Hi All,
Need some guidance here.
We have multiple integrations with our centralized data warehouse database.
Recently, a new application got integrated and management has defined an SLA of 2secs for every query coming from that application.
Its kind of an API call. Now, that particular team is complaining that sometimes the api calls are taking 16 secs and sometimes 25 secs and sometimes finishes fast.
The app team is complaining it is all database issue. A lot of drama is in place as of now. I need some inputs here.
My observations
1. They are tracking overall time taken for the API call and pointing fingers at DB Team.
2. API call not just sends one sql stmts but it does a bunch of things in the call ( eg . . selects , inserts , updates ...).
3. The app team cannot repro at will. API call happens randomly in a week by the external users. There is no pattern or a particular time frame.
4. App Team didnt provide the sql stmts which the call as part of the API call.
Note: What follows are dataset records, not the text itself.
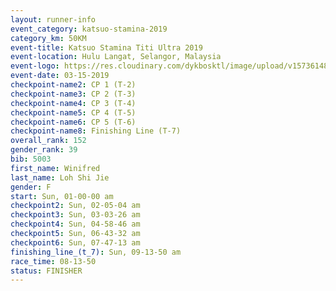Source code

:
 ```yaml
---
layout: runner-info 
event_category: katsuo-stamina-2019 
category_km: 50KM 
event-title: Katsuo Stamina Titi Ultra 2019 
event-location: Hulu Langat, Selangor, Malaysia 
event-logo: https://res.cloudinary.com/dykbosktl/image/upload/v1573614825/Logo/Logo_p7ft6n.png
event-date: 03-15-2019 
checkpoint-name2: CP 1 (T-2) 
checkpoint-name3: CP 2 (T-3) 
checkpoint-name4: CP 3 (T-4) 
checkpoint-name5: CP 4 (T-5) 
checkpoint-name6: CP 5 (T-6) 
checkpoint-name8: Finishing Line (T-7) 
overall_rank: 152
gender_rank: 39
bib: 5003
first_name: Winifred
last_name: Loh Shi Jie
gender: F
start: Sun, 01-00-00 am
checkpoint2: Sun, 02-05-04 am
checkpoint3: Sun, 03-03-26 am
checkpoint4: Sun, 04-58-46 am
checkpoint5: Sun, 06-43-32 am
checkpoint6: Sun, 07-47-13 am
finishing_line_(t_7): Sun, 09-13-50 am
race_time: 08-13-50
status: FINISHER
---
```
All they say is, to run continous trace and 1 day it will trace filled like 2.6 TB worth data even after keeping db filter in the server side trace.
we are collecting sql:starting,sql stmt:completed. batch starting , batch completed, RPC starting, RPC completed. events with selected columns like spid,textdata,txnid,dbid,etc..
5. We don't have any monitoring tool in place to really tell whether it is db is the issue or db has completed run queries but it is something else which is slowing down.
They just chasing db team.
6. We are seeing heavy blocking and txn's being held for long durations. A lot of stale connections opened for more than 2-4 days status=sleeping coming from JDNC client app.
This issue is ongoing for past 2 weeks and we are no where. sometimes, we haven't collected the right events and we had to redo our data collections.
Sometimes, the issues doesn't happen at all because external users didn't make that call.
Initially , we thought of collecting statements taking more duration than 2 milli secs and when we show cased those sql stmts, they never belonged to that API call.
The App team were not able to provide us the right info and going through back and forth.
I suggested to call server side trace before API call and stop it after API call. But they are not listening and even management is supporting the App team.
Going through a rough time. We suggested few things like OPTION WITH RECOMPILE for statements sometimes taking more and sometimes taking less time.
Also, we have enabled RCSI and Snapshot isolation levels at database level. However, they are still seeing blocking.
Please suggest on how can we go about troubleshooting this particular issue. we don't really know if sql is problem or their app processing has any problem or any network issues.
We are on SQL 2017 Enterprise Edition.
Regards,
Sam